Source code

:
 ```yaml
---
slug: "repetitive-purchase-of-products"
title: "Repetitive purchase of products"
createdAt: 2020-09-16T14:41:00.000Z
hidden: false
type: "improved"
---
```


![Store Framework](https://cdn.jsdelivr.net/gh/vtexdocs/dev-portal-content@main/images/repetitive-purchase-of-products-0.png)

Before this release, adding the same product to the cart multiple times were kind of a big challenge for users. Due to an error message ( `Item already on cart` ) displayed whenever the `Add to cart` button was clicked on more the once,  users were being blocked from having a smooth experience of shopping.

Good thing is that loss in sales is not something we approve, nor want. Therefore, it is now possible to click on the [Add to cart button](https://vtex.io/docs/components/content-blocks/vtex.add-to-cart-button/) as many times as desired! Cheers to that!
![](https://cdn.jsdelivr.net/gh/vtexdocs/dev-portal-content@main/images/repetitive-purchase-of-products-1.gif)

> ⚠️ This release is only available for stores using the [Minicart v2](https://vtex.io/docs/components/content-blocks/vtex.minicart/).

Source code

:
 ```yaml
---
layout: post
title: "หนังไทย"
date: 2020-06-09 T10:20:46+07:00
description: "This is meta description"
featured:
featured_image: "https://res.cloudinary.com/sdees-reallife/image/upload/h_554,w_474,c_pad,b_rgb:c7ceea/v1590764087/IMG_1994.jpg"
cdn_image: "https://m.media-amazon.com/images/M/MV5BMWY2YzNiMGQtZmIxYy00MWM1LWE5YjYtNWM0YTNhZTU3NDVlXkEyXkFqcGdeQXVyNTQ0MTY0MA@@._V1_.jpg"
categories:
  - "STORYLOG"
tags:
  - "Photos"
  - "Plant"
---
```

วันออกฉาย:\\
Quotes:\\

▶ **Required work**
What is needed is an exact transcription of every entry above.

▶ **Written response**
Source code

:
 ```yaml
---
slug: "repetitive-purchase-of-products"
title: "Repetitive purchase of products"
createdAt: 2020-09-16T14:41:00.000Z
hidden: false
type: "improved"
---
```


![Store Framework](https://cdn.jsdelivr.net/gh/vtexdocs/dev-portal-content@main/images/repetitive-purchase-of-products-0.png)

Before this release, adding the same product to the cart multiple times were kind of a big challenge for users. Due to an error message ( `Item already on cart` ) displayed whenever the `Add to cart` button was clicked on more the once,  users were being blocked from having a smooth experience of shopping.

Good thing is that loss in sales is not something we approve, nor want. Therefore, it is now possible to click on the [Add to cart button](https://vtex.io/docs/components/content-blocks/vtex.add-to-cart-button/) as many times as desired! Cheers to that!
![](https://cdn.jsdelivr.net/gh/vtexdocs/dev-portal-content@main/images/repetitive-purchase-of-products-1.gif)

> ⚠️ This release is only available for stores using the [Minicart v2](https://vtex.io/docs/components/content-blocks/vtex.minicart/).

Source code

:
 ```yaml
---
layout: post
title: "หนังไทย"
date: 2020-06-09 T10:20:46+07:00
description: "This is meta description"
featured:
featured_image: "https://res.cloudinary.com/sdees-reallife/image/upload/h_554,w_474,c_pad,b_rgb:c7ceea/v1590764087/IMG_1994.jpg"
cdn_image: "https://m.media-amazon.com/images/M/MV5BMWY2YzNiMGQtZmIxYy00MWM1LWE5YjYtNWM0YTNhZTU3NDVlXkEyXkFqcGdeQXVyNTQ0MTY0MA@@._V1_.jpg"
categories:
  - "STORYLOG"
tags:
  - "Photos"
  - "Plant"
---
```

วันออกฉาย:\\
Quotes:\\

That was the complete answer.